WORK INSTRUCTIONS :: The whole listing should be retyped exactly as it appears.
SUPPLIED RECORDS Start Marker
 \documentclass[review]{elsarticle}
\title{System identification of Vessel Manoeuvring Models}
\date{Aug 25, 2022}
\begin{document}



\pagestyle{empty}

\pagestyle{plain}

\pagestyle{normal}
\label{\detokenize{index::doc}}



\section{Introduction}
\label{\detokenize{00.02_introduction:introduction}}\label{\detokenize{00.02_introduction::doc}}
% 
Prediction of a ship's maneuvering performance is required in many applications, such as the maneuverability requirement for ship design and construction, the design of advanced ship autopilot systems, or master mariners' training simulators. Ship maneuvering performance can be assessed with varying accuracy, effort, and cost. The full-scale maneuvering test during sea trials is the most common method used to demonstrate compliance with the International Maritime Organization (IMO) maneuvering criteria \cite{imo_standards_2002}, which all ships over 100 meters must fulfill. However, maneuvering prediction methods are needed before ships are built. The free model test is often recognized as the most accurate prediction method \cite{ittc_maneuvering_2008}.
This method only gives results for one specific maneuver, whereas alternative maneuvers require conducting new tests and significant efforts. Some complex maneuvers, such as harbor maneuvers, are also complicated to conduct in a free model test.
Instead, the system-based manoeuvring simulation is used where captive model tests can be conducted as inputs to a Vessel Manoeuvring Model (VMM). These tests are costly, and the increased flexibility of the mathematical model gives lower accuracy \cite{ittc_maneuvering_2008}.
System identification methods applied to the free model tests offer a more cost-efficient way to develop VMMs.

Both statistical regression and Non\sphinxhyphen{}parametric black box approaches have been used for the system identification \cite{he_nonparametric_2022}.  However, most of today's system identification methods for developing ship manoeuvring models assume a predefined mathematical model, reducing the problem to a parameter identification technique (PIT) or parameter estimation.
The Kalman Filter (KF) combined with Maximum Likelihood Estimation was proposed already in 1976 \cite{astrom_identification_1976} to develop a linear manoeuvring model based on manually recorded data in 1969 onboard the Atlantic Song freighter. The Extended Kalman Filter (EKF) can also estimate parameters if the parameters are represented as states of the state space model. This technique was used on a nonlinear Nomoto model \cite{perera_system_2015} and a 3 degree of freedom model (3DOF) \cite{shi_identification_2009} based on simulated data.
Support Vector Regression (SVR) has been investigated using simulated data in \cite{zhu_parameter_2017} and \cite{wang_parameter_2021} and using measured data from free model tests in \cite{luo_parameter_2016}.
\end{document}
SUPPLIED RECORDS End Marker
TASK ANSWER ::
 \documentclass[review]{elsarticle}
\title{System identification of Vessel Manoeuvring Models}
\date{Aug 25, 2022}
\begin{document}



\pagestyle{empty}

\pagestyle{plain}

\pagestyle{normal}
\label{\detokenize{index::doc}}



\section{Introduction}
\label{\detokenize{00.02_introduction:introduction}}\label{\detokenize{00.02_introduction::doc}}
% 
Prediction of a ship's maneuvering performance is required in many applications, such as the maneuverability requirement for ship design and construction, the design of advanced ship autopilot systems, or master mariners' training simulators. Ship maneuvering performance can be assessed with varying accuracy, effort, and cost. The full-scale maneuvering test during sea trials is the most common method used to demonstrate compliance with the International Maritime Organization (IMO) maneuvering criteria \cite{imo_standards_2002}, which all ships over 100 meters must fulfill. However, maneuvering prediction methods are needed before ships are built. The free model test is often recognized as the most accurate prediction method \cite{ittc_maneuvering_2008}.
This method only gives results for one specific maneuver, whereas alternative maneuvers require conducting new tests and significant efforts. Some complex maneuvers, such as harbor maneuvers, are also complicated to conduct in a free model test.
Instead, the system-based manoeuvring simulation is used where captive model tests can be conducted as inputs to a Vessel Manoeuvring Model (VMM). These tests are costly, and the increased flexibility of the mathematical model gives lower accuracy \cite{ittc_maneuvering_2008}.
System identification methods applied to the free model tests offer a more cost-efficient way to develop VMMs.

Both statistical regression and Non\sphinxhyphen{}parametric black box approaches have been used for the system identification \cite{he_nonparametric_2022}.  However, most of today's system identification methods for developing ship manoeuvring models assume a predefined mathematical model, reducing the problem to a parameter identification technique (PIT) or parameter estimation.
The Kalman Filter (KF) combined with Maximum Likelihood Estimation was proposed already in 1976 \cite{astrom_identification_1976} to develop a linear manoeuvring model based on manually recorded data in 1969 onboard the Atlantic Song freighter. The Extended Kalman Filter (EKF) can also estimate parameters if the parameters are represented as states of the state space model. This technique was used on a nonlinear Nomoto model \cite{perera_system_2015} and a 3 degree of freedom model (3DOF) \cite{shi_identification_2009} based on simulated data.
Support Vector Regression (SVR) has been investigated using simulated data in \cite{zhu_parameter_2017} and \cite{wang_parameter_2021} and using measured data from free model tests in \cite{luo_parameter_2016}.
\end{document}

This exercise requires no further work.